Yeah....not going there


----------



## Voider (Jul 12, 2019)

We've made a little blindtest here in the forum around a year ago, me and a few users included, and we all failed to tell the 16 bit from the 24 bit files apart. But before when we compared them side by side, we felt that 24 bit would sound so much bigger, wider and more three dimensional. The blind test proved us wrong.


----------



## Nick Batzdorf (Jul 12, 2019)

Voider said:


> We've made a little blindtest here in the forum around a year ago, me and a few users included, and we all failed to tell the 16 bit from the 24 bit files apart. But before when we compared them side by side, we felt that 24 bit would sound so much bigger, wider and more three dimensional. The blind test proved us wrong.



Whether you hear a difference is highly dependent on many things.


----------



## Voider (Jul 13, 2019)

Nick Batzdorf said:


> Whether you hear a difference is highly dependent on many things.



Or it is simply not that huge of a difference. What you said, professional violin players said about the Stradivari, but in a blind test most of the top players couldn't tell them from other violins apart. Same goes for wine with experts. We feel what we believe and expect. If the $2 wine is in the $2000 bottle it might taste like a $2000 wine, and if we read that a file is 24 bit instead of 16 bit, we might hear more than there actually is. Our brain tries to satisfy our high expectations if we got them, and the same vice versa. The $2000 wine tasted cheap and bad experts claimed, because they drank it out of a $2 package without knowing it's the 2000 dollar one.


----------



## AllanH (Jul 13, 2019)

Even if I'm looking at a 24bit vs. 16 bit recording, how do I really know what I'm hearing? How did it get to 16 bit from 24? Was it recorded in true 16 bit or down-converted by the audio interface from 24 during recording? How about the DACs used during playback? I'm not really sure there is one "best answer" as there are too many steps involved from source to ears.


----------



## JohnG (Jul 13, 2019)

AllanH said:


> I'm not really sure there is one "best answer" as there are too many steps involved from source to ears.



Exactly.

Apropos the "blind tests" some alluded to, if you're playing back on Soundcloud or something like that, it's mighty hard to know what you're really listening to at all.

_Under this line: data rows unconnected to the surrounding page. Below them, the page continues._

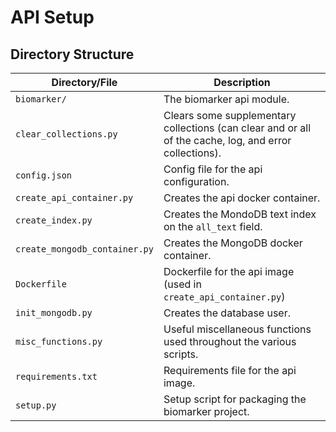 # API Setup

## Directory Structure

| Directory/File                | Description                                                                                            |
| ----------------------------- | ------------------------------------------------------------------------------------------------------ |
| `biomarker/`                  | The biomarker api module.                                                                              |
| `clear_collections.py`        | Clears some supplementary collections (can clear and or all of the cache, log, and error collections). |
| `config.json`                 | Config file for the api configuration.                                                                 |
| `create_api_container.py`     | Creates the api docker container.                                                                      |
| `create_index.py`             | Creates the MondoDB text index on the `all_text` field.                                                |
| `create_mongodb_container.py` | Creates the MongoDB docker container.                                                                  |
| `Dockerfile`                  | Dockerfile for the api image (used in `create_api_container.py`)                                       |
| `init_mongodb.py`             | Creates the database user.                                                                             |
| `misc_functions.py`           | Useful miscellaneous functions used throughout the various scripts.                                    |
| `requirements.txt`            | Requirements file for the api image.                                                                   |
| `setup.py`                    | Setup script for packaging the biomarker project.                                                      |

So I don't even think the tests are very valid, unless conducted in a pristine manner. 

I don't know how one could arrange a pristine test online unless people all are downloading the original files _and_ listening back on very good equipment, with good D/A and all that. As Allan says, "too many steps" to be all that confident about what people are reporting.


----------



## Dex (Jul 13, 2019)

I figure you could just make a simple kontakt vi where, for instance, C4 is either the 16-or 24-bit version of a well-recorded 24-bit sample and C5 is the other version, and have people report back which they think is which. 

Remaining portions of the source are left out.